#### Provided records

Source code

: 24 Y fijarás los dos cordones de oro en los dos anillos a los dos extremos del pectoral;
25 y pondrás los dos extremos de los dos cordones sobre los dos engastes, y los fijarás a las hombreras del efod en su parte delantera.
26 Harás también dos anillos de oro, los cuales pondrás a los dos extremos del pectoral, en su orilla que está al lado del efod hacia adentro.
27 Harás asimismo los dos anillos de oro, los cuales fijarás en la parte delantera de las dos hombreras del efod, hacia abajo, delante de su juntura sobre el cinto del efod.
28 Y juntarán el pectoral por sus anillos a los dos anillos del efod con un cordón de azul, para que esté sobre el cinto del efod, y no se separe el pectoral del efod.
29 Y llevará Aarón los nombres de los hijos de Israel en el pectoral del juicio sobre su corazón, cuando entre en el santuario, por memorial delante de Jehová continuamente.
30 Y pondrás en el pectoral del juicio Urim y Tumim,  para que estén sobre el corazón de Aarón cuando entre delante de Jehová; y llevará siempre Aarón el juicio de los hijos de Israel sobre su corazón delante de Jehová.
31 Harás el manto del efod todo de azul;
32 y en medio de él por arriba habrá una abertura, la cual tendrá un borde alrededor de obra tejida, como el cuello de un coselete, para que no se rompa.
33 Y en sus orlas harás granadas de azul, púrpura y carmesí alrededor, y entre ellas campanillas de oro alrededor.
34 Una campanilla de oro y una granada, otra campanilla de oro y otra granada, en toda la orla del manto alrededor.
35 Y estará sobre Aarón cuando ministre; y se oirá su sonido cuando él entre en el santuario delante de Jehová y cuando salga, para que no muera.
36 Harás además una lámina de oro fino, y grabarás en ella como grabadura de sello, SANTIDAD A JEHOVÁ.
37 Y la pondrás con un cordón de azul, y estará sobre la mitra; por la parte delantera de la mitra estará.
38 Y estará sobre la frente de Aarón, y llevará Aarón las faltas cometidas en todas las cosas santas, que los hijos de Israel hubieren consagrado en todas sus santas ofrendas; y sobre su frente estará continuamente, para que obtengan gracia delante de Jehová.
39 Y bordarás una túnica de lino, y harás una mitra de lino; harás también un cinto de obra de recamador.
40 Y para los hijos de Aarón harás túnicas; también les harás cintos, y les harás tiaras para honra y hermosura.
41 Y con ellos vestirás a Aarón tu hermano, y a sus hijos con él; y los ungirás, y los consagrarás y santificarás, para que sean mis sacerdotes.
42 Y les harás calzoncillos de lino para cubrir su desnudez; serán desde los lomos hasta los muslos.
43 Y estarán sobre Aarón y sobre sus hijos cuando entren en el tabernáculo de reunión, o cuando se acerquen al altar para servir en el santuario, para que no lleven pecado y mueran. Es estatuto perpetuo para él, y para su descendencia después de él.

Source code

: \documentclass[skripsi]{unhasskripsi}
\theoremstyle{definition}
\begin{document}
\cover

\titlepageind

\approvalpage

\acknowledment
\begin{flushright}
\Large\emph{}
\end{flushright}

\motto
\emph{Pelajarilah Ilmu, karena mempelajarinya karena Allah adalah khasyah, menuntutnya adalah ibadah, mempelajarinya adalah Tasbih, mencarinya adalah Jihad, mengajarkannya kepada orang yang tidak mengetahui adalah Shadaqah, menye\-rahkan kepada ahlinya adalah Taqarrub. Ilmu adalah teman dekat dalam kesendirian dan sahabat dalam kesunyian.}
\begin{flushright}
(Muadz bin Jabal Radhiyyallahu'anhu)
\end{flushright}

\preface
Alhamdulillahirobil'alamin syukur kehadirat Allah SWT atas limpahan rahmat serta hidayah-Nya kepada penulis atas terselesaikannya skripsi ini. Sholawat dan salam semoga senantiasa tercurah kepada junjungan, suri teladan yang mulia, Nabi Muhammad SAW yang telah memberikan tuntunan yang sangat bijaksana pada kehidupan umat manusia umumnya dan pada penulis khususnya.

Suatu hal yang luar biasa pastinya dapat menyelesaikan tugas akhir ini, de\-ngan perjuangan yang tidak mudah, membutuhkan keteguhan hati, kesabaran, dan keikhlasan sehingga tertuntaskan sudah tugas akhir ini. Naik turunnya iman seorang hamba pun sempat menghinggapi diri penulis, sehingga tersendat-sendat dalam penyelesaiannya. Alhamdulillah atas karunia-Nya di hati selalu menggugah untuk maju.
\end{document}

########

Pick out the lines above containing the word "fijarás", then copy them.

◆ **Response area**
: 24 Y fijarás los dos cordones de oro en los dos anillos a los dos extremos del pectoral;
25 y pondrás los dos extremos de los dos cordones sobre los dos engastes, y los fijarás a las hombreras del efod en su parte delantera.
27 Harás asimismo los dos anillos de oro, los cuales fijarás en la parte delantera de las dos hombreras del efod, hacia abajo, delante de su juntura sobre el cinto del efod.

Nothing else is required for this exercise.